Не думаю, что между нами существует какое-то соперничество, как, впрочем, и между мной и другими писателями. Историй в мире столько, что хватит на всех желающих их рассказывать; только скупец сочтет, что тут есть из-за чего соперничать. К тому же у Брунванда получается просто великолепно. Когда я впервые прочел «Исчезающего хичхайкера», то был настолько поражен этой работой, что, подобно множеству других корреспондентов Брунванда, немедленно послал ему еще несколько историй, которые, по моему мнению, могли бы пригодиться ему для следующей книги.
Но я никогда не писал ему о Талли.
Пишу я по ночам — чем глубже ночь, тем лучше. У меня нет ни офиса, ни кабинета, я редко пользуюсь пишущей машинкой или компьютером — по крайней мере, не для первых набросков. Что я люблю по-настоящему, так это выйти ночью на улицу и расположиться в первом приглянувшемся местечке: на скамье в парке, у стойки какой-нибудь круглосуточной забегаловки, на ступенях собора Святого Павла, под дверями закрытой на ночь лавки старьевщика на Грассо-стрит.
Я все еще люблю тетради, но только в твердых переплетах. Рассказы я тоже пишу в них. И хотя они обязаны своим возникновением городским легендам, которые и делают их такими необычными, на самом деле они о людях: о том, что их радует и печалит. Мои темы просты. Любовь и ее потеря, честь и ответственность за дружбу. И чудо... вечное чудо. Как бы ни были неповторимы все люди в отдельности, причины, которые побуждают их к действию, всегда одни.
Мне говорили — так часто, что я и сам в это почти поверил, — будто я и впрямь понимаю людей. В какие бы странные ситуации ни попадали мои герои, их характеры все равно сохраняют правдоподобие в глазах читателей. Это, конечно, здорово, хотя и непонятно, ведь я вовсе не считаю, что так уж хорошо знаю людей.
Трудно мне с ними.
Это, наверное, из-за того, что в детстве я все время чувствовал себя чужаком. Заботы моих сверстников были мне чужды, я и в самом деле не понимал, как можно так серьезно относиться ко всяким мелочам. Отчасти в этом были виноваты другие дети — всякий, кто не такой, как они, для них законная добыча. Ну вы знаете, как это бывает. Есть три сорта детей: странные, те, кто над ними измывается, и те, кто за этим наблюдает.
Отчасти это была и моя вина тоже, ведь я относился к ним с не меньшим презрением, чем они ко мне. Я вечно шел не в ногу, мне было наплевать, к какой компании или клике относиться. Появись я на свет несколькими годами раньше, и из меня вышел бы битник, несколькими годами позже, и стал бы хиппи.

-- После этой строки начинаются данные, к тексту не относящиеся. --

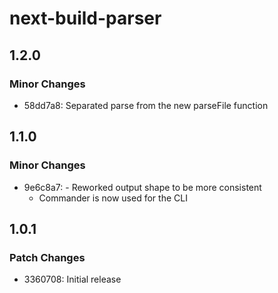 # next-build-parser

## 1.2.0

### Minor Changes

- 58dd7a8: Separated parse from the new parseFile function

## 1.1.0

### Minor Changes

- 9e6c8a7: - Reworked output shape to be more consistent
  - Commander is now used for the CLI

## 1.0.1

### Patch Changes

- 3360708: Initial release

Я попробовал наркотики еще до того, как они вошли в моду; выяснил, что они плохо влияют на голову, и завязал как раз тогда, когда все сидели на кислоте, МДА и прочей ерунде.
Позже, когда все утряслось, оказалось, что знакомых у меня хоть отбавляй, а вот друзей очень мало. Но и с теми, которые были, я держался как-то отчужденно, точно наблюдал за происходящим со стороны, делал заметки, но не участвовал в событиях напрямую.
Ничего не изменилось, даже когда я стал старше.
Каким образом эта отчужденность — назовем ее так за неимением лучшего слова — трансформировалась в моей прозе в так называемый дар создания характеров, ума не приложу. Может быть, я вкладываю в эти истории столько, что на реальную жизнь меня уже просто не хватает. А может, все дело в том, что всякий человек, как бы тесны и многочисленны ни были его связи с другими, все же остается островом, непоправимо отделенным от других островов бурным житейским морем, а я только яснее других отдаю себе в этом отчет. А может, у меня в голове какого-нибудь винтика не хватает.